- _WHAT THE TASK ASKS_
Without any of their pictures, return all of the records exactly.

- _EXCERPTED RECORDS_
+---+

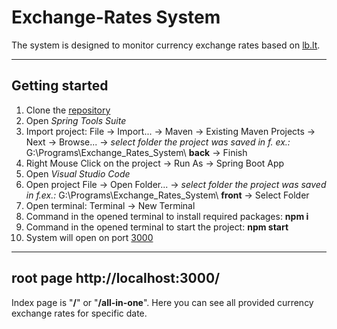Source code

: # Exchange-Rates System
The system is designed to monitor currency exchange rates based on [lb.lt](https://www.lb.lt/lt/kasdien-skelbiami-euro-ir-uzsienio-valiutu-santykiai-skelbia-europos-centrinis-bankas).

___

## Getting started
1. Clone the [repository](https://github.com/Lukasevic-Robert/Exchange-Rates-Full-Stack)
2. Open _Spring Tools Suite_ 
3. Import project: File -> Import... -> Maven -> Existing Maven Projects -> Next -> Browse... ->
_select folder the project was saved in f. ex.:_ G:\Programs\Exchange_Rates_System\ **back** -> Finish
3. Right Mouse Click on the project -> Run As -> Spring Boot App
4. Open _Visual Studio Code_
5. Open project File -> Open Folder... -> _select folder the project was saved in f.ex.:_ G:\Programs\Exchange_Rates_System\ **front** -> Select Folder
3. Open terminal: Terminal -> New Terminal
4. Command in the opened terminal to install required packages:  **npm i**  
5. Command in the opened terminal to start the project: **npm start**
6. System will open on port [3000](http://localhost:3000/)

___

## root page http://localhost:3000/
Index page is "**/**" or "**/all-in-one**". Here you can see all provided currency exchange rates for specific date.
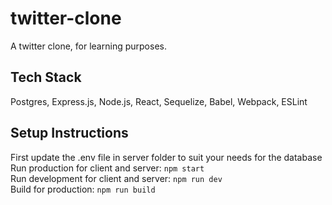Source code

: # twitter-clone

A twitter clone, for learning purposes.

## Tech Stack

Postgres, Express.js, Node.js, React, Sequelize, Babel, Webpack, ESLint

## Setup Instructions

First update the .env file in server folder to suit your needs for the database \
Run production for client and server: `npm start` \
Run development for client and server: `npm run dev` \
Build for production: `npm run build`
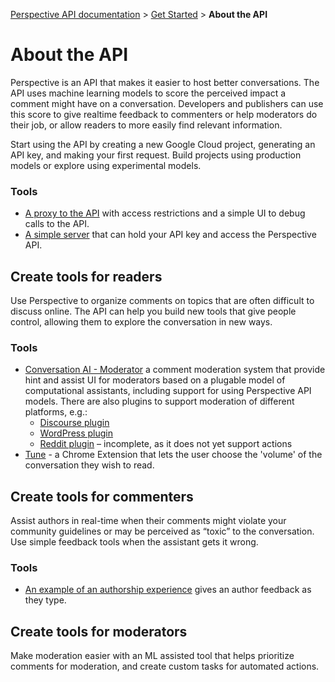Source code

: [Perspective API documentation](../README.md) > [Get Started](README.md) > **About the API**

# About the API

Perspective is an API that makes it easier to host better conversations. The API uses machine learning models to score the perceived impact a comment might have on a conversation. Developers and publishers can use this score to give realtime feedback to commenters or help moderators do their job, or allow readers to more easily find relevant information.

Start using the API by creating a new Google Cloud project, generating an API key, and making your first request. Build projects using production models or explore using experimental models.

### Tools

+ [A proxy to the API](https://github.com/conversationai/perspectiveapi-proxy) with access restrictions and a simple UI to debug calls to the API. 
+ [A simple server](https://github.com/conversationai/perspectiveapi-simple-server) that can hold your API key and access the Perspective API.

## Create tools for readers

Use Perspective to organize comments on topics that are often difficult to discuss online. The API can help you build new tools that give people control, allowing them to explore the conversation in new ways.

### Tools

+ [Conversation AI - Moderator](https://github.com/conversationai/conversationai-moderator) a comment moderation system that provide hint and assist UI for moderators based on a plugable model of computational assistants, including support for using Perspective API models. There are also plugins to support moderation of different platforms, e.g.:
   + [Discourse plugin](https://github.com/conversationai/conversationai-moderator-discourse)
   + [WordPress plugin](https://github.com/conversationai/conversationai-moderator-wordpress)
   + [Reddit plugin](https://github.com/conversationai/conversationai-moderator-reddit) &ndash; incomplete, as it does not yet support actions
+ [Tune](https://github.com/conversationai/perspective-viewership-extension) - a Chrome Extension that lets the user choose the 'volume' of the conversation they wish to read.

## Create tools for commenters

Assist authors in real-time when their comments might violate your community guidelines or may be perceived as “toxic” to the conversation. Use simple feedback tools when the assistant gets it wrong.

### Tools
+ [An example of an authorship experience](https://github.com/conversationai/perspectiveapi-authorship-demo) gives an author feedback as they type.

## Create tools for moderators

Make moderation easier with an ML assisted tool that helps prioritize comments for moderation, and create custom tasks for automated actions.





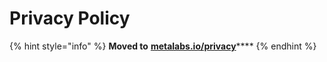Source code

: # Privacy Policy

{% hint style="info" %}
**Moved to** [**metalabs.io/privacy**](https://metalabs.io/privacy.html)\*\*\*\*
{% endhint %}


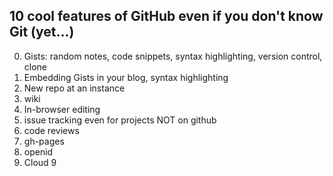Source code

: 10 cool features of GitHub even if you don't know Git (yet...)
--------------------------------------------------------------
0. Gists: random notes, code snippets, syntax highlighting, version control, clone
0. Embedding Gists in your blog, syntax highlighting
0. New repo at an instance
0. wiki
0. In-browser editing
0. issue tracking even for projects NOT on github
0. code reviews
0. gh-pages
0. openid
0. Cloud 9
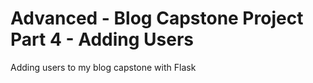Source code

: # Advanced - Blog Capstone Project Part 4 - Adding Users

Adding users to my blog capstone with Flask
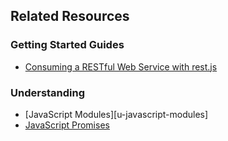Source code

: ## Related Resources

### Getting Started Guides

* [Consuming a RESTful Web Service with rest.js][gs-consuming-rest-restjs]

[gs-consuming-rest-restjs]: /guides/gs/consuming-rest-restjs/

### Understanding

* [JavaScript Modules][u-javascript-modules]
* [JavaScript Promises][u-javascript-promises]

[u-javascript-promises]: /understanding/javascript-promises
[u-javascript-package-managers]: /understanding/javascript-package-managers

+---+

- _ANSWER_
Source code

: # Exchange-Rates System
The system is designed to monitor currency exchange rates based on [lb.lt](https://www.lb.lt/lt/kasdien-skelbiami-euro-ir-uzsienio-valiutu-santykiai-skelbia-europos-centrinis-bankas).

___

## Getting started
1. Clone the [repository](https://github.com/Lukasevic-Robert/Exchange-Rates-Full-Stack)
2. Open _Spring Tools Suite_ 
3. Import project: File -> Import... -> Maven -> Existing Maven Projects -> Next -> Browse... ->
_select folder the project was saved in f. ex.:_ G:\Programs\Exchange_Rates_System\ **back** -> Finish
3. Right Mouse Click on the project -> Run As -> Spring Boot App
4. Open _Visual Studio Code_
5. Open project File -> Open Folder... -> _select folder the project was saved in f.ex.:_ G:\Programs\Exchange_Rates_System\ **front** -> Select Folder
3. Open terminal: Terminal -> New Terminal
4. Command in the opened terminal to install required packages:  **npm i**  
5. Command in the opened terminal to start the project: **npm start**
6. System will open on port [3000](http://localhost:3000/)

___

## root page http://localhost:3000/
Index page is "**/**" or "**/all-in-one**". Here you can see all provided currency exchange rates for specific date.
Source code

: # twitter-clone

A twitter clone, for learning purposes.

## Tech Stack

Postgres, Express.js, Node.js, React, Sequelize, Babel, Webpack, ESLint

## Setup Instructions

First update the .env file in server folder to suit your needs for the database \
Run production for client and server: `npm start` \
Run development for client and server: `npm run dev` \
Build for production: `npm run build`
Source code

: [Perspective API documentation](../README.md) > [Get Started](README.md) > **About the API**

# About the API

Perspective is an API that makes it easier to host better conversations. The API uses machine learning models to score the perceived impact a comment might have on a conversation. Developers and publishers can use this score to give realtime feedback to commenters or help moderators do their job, or allow readers to more easily find relevant information.

Start using the API by creating a new Google Cloud project, generating an API key, and making your first request. Build projects using production models or explore using experimental models.

### Tools

+ [A proxy to the API](https://github.com/conversationai/perspectiveapi-proxy) with access restrictions and a simple UI to debug calls to the API. 
+ [A simple server](https://github.com/conversationai/perspectiveapi-simple-server) that can hold your API key and access the Perspective API.

## Create tools for readers

Use Perspective to organize comments on topics that are often difficult to discuss online. The API can help you build new tools that give people control, allowing them to explore the conversation in new ways.

### Tools

+ [Conversation AI - Moderator](https://github.com/conversationai/conversationai-moderator) a comment moderation system that provide hint and assist UI for moderators based on a plugable model of computational assistants, including support for using Perspective API models. There are also plugins to support moderation of different platforms, e.g.:
   + [Discourse plugin](https://github.com/conversationai/conversationai-moderator-discourse)
   + [WordPress plugin](https://github.com/conversationai/conversationai-moderator-wordpress)
   + [Reddit plugin](https://github.com/conversationai/conversationai-moderator-reddit) &ndash; incomplete, as it does not yet support actions
+ [Tune](https://github.com/conversationai/perspective-viewership-extension) - a Chrome Extension that lets the user choose the 'volume' of the conversation they wish to read.

## Create tools for commenters

Assist authors in real-time when their comments might violate your community guidelines or may be perceived as “toxic” to the conversation. Use simple feedback tools when the assistant gets it wrong.

### Tools
+ [An example of an authorship experience](https://github.com/conversationai/perspectiveapi-authorship-demo) gives an author feedback as they type.

## Create tools for moderators

Make moderation easier with an ML assisted tool that helps prioritize comments for moderation, and create custom tasks for automated actions.





Source code

: # Privacy Policy

{% hint style="info" %}
**Moved to** [**metalabs.io/privacy**](https://metalabs.io/privacy.html)\*\*\*\*
{% endhint %}


Source code

: 10 cool features of GitHub even if you don't know Git (yet...)
--------------------------------------------------------------
0. Gists: random notes, code snippets, syntax highlighting, version control, clone
0. Embedding Gists in your blog, syntax highlighting
0. New repo at an instance
0. wiki
0. In-browser editing
0. issue tracking even for projects NOT on github
0. code reviews
0. gh-pages
0. openid
0. Cloud 9
Source code

: # Advanced - Blog Capstone Project Part 4 - Adding Users

Adding users to my blog capstone with Flask
Source code

: ## Related Resources

### Getting Started Guides

* [Consuming a RESTful Web Service with rest.js][gs-consuming-rest-restjs]

[gs-consuming-rest-restjs]: /guides/gs/consuming-rest-restjs/

### Understanding

* [JavaScript Modules][u-javascript-modules]
* [JavaScript Promises][u-javascript-promises]

[u-javascript-promises]: /understanding/javascript-promises
[u-javascript-package-managers]: /understanding/javascript-package-managers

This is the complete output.